The debate on the Single National Curriculum continues to dominate any discussion on education. But between concerns of employability and learning, how far is Pakistan’s education system helping unlock the students’ potential?

Education and employability

In the midst of the hullabaloo on the Single National Curriculum (SNC) we have perhaps lost track of the purpose of education? Is it to inculcate in the youth a love for learning or to prepare them for the world of work?

Ideally, going to school, college or university, engaging with teachers and professors and being among peers should instill in them a sense of inquisitiveness, enable them to think critically and become successful professionals. But, in Pakistan, somewhere along the way, “the purpose got lost,” says AH Nayyar, an expert on education and a former teacher at Quaid-i-Azam University, Islamabad. “Pakistan is not producing knowledge seekers, who may go on to become dynamic professionals. Young people graduating from state-run educational institutions are unable to compete with those graduating from private, English-medium schools, fluent in English and possessing fine analytical skills,” he adds.

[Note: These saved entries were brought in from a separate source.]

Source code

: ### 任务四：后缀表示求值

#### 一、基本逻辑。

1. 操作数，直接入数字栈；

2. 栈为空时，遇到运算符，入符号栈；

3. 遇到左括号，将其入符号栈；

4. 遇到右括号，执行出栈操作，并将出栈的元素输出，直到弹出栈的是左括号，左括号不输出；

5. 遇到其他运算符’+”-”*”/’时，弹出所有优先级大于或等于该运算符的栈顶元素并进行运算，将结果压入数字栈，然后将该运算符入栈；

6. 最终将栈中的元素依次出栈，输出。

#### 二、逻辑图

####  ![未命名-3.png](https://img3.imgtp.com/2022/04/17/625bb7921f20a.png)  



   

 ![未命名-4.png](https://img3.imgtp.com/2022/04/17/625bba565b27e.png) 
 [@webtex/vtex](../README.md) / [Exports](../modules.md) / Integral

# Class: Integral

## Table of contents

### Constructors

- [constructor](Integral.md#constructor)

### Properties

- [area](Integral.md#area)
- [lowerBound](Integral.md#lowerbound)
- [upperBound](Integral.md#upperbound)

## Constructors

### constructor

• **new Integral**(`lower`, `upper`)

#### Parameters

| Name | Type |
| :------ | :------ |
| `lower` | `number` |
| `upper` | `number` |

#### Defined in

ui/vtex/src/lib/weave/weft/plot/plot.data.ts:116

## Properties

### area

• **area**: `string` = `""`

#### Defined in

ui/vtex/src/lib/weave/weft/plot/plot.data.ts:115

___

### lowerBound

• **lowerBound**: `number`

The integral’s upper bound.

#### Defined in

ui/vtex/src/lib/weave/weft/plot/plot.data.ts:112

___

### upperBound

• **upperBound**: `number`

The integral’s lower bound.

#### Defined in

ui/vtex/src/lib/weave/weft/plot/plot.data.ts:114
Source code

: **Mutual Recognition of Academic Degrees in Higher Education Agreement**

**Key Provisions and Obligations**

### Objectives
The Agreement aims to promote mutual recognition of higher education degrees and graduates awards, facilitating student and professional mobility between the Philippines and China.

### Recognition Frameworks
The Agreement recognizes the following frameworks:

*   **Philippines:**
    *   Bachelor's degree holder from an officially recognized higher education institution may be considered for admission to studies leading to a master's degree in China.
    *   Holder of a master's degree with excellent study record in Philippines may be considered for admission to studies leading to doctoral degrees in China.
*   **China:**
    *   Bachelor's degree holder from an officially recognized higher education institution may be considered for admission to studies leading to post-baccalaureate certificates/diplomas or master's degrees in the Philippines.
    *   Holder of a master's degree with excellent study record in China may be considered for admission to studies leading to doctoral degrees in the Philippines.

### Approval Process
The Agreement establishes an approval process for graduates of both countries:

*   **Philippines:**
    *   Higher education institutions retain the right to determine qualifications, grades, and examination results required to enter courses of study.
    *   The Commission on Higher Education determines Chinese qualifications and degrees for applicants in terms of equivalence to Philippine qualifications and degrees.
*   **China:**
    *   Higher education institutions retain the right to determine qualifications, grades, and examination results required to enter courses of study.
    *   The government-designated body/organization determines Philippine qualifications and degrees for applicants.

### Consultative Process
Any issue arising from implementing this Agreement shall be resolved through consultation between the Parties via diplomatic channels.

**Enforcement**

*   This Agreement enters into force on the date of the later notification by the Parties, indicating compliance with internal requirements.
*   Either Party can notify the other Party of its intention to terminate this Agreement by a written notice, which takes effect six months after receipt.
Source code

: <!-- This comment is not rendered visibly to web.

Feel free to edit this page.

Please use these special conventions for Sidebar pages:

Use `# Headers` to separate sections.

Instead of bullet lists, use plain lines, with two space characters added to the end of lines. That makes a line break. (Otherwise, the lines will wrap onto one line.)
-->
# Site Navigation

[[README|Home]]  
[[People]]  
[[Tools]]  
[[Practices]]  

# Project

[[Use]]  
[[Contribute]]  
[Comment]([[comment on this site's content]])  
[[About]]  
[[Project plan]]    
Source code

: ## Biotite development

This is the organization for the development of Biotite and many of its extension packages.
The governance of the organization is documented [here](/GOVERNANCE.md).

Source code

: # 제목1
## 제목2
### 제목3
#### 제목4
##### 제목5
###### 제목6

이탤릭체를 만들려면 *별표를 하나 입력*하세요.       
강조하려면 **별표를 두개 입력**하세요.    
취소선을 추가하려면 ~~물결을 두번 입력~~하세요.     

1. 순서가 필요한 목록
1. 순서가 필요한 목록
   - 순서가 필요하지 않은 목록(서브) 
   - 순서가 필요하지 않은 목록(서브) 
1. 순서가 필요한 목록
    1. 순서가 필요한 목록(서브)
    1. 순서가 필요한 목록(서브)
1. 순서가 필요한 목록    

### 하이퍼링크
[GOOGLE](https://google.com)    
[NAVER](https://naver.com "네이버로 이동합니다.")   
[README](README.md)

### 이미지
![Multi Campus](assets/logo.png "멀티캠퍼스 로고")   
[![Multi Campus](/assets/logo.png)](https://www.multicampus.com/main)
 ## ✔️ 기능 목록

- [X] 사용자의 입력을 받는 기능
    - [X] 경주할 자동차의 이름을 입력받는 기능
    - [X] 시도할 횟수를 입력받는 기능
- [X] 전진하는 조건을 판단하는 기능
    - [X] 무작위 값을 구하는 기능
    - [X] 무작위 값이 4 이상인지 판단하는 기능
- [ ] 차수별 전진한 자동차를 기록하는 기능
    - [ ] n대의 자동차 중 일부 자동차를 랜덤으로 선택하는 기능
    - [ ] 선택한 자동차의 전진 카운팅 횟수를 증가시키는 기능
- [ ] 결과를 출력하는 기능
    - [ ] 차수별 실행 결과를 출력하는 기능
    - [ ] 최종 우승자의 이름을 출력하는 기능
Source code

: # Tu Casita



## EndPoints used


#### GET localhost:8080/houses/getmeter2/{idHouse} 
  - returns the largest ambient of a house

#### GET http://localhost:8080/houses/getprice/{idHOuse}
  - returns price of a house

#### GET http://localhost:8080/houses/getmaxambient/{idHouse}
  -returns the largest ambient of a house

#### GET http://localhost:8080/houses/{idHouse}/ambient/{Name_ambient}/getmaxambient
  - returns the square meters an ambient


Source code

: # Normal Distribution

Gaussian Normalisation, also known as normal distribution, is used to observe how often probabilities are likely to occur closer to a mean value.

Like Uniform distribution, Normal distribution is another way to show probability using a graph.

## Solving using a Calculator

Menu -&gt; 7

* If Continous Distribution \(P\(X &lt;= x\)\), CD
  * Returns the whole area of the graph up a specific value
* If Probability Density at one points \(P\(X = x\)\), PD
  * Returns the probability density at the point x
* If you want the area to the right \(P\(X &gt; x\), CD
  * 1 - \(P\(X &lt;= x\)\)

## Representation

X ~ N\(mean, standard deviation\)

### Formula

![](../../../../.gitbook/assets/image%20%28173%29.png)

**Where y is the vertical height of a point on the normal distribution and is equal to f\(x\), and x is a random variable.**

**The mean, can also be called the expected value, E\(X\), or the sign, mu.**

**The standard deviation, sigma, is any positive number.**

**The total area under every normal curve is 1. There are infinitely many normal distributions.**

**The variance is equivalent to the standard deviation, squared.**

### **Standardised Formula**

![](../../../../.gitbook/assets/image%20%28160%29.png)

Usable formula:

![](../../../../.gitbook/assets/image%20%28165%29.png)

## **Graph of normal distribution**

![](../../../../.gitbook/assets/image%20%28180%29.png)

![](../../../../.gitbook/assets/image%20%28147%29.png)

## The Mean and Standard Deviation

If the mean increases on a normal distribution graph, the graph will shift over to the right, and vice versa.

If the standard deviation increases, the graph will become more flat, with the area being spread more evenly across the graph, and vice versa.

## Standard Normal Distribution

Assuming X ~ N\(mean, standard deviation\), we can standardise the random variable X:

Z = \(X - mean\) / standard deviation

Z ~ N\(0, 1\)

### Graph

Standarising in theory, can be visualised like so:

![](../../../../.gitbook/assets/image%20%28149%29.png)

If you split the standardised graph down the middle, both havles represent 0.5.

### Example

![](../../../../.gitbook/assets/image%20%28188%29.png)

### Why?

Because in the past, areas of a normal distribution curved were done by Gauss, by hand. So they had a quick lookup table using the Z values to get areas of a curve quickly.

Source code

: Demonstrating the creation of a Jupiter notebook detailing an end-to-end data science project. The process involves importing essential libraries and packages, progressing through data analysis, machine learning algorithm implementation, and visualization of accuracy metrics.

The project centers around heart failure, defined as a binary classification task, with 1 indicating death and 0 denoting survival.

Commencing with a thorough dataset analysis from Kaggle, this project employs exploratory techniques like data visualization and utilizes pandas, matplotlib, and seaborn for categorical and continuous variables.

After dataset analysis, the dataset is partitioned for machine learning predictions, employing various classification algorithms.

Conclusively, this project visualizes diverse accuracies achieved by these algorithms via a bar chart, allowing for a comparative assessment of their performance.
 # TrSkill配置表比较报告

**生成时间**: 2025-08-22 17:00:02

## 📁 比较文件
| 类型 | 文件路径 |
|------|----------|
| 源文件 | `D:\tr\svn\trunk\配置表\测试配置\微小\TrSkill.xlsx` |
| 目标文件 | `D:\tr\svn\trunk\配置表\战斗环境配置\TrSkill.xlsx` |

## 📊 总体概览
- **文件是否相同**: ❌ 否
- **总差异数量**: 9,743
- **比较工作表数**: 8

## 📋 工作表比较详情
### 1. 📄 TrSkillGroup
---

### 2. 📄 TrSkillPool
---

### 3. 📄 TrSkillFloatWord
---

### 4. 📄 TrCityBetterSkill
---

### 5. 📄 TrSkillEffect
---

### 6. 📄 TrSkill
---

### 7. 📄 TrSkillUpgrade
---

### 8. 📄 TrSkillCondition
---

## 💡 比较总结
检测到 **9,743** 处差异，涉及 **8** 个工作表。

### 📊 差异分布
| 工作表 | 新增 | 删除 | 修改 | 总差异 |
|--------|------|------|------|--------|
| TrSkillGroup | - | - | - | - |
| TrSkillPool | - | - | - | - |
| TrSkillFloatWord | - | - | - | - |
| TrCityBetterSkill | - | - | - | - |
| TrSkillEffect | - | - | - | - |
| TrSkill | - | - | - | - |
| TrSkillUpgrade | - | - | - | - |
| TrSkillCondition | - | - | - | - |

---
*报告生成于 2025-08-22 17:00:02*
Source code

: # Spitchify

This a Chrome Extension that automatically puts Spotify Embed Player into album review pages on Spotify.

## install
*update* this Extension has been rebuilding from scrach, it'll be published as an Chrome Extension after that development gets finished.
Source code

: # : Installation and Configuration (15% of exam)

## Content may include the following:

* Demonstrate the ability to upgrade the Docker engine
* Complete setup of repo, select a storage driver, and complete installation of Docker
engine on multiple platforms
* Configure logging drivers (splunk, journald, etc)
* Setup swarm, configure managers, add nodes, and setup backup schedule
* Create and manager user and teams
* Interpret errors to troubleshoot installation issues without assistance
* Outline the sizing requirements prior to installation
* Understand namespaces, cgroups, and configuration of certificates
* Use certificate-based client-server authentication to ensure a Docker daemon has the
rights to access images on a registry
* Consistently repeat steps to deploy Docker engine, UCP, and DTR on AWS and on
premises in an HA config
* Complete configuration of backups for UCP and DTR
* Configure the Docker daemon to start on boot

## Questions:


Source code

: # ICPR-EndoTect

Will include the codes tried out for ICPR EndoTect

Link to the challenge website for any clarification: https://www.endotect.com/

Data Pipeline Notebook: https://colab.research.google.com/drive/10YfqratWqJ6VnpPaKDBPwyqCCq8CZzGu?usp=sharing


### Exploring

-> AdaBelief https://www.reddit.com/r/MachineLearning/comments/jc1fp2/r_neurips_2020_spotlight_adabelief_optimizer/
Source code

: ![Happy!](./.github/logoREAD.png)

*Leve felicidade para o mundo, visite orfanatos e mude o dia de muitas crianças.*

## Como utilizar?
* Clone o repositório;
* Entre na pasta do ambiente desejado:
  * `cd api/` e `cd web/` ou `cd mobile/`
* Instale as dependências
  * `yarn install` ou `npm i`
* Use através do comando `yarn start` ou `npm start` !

In Pakistan 40 percent of the population lives below the poverty line and cannot afford the tuition fee and cost of books and stationery. Their children lack the scholarship needed for rewarding jobs. Whether or not the education system is offering them what they need to climb up the social ladder is clearly a pertinent question.

It would be unfair however to paint the entire state-run education system with one broad brush. The state is running schools that vary in quality of education they impart. So does the private sector. Undoubtedly, the difference in the quality of education imparted at these institutions does create inequality. Likewise, it would be unfair to paint the entire crop of students graduating from state-run schools with one broad brush as lacking in communication and analytical skills. Some of them manage to rise above the median and hit big on the basis of personal drive and perseverance. The case of Malik Saghir (see box) is instructive.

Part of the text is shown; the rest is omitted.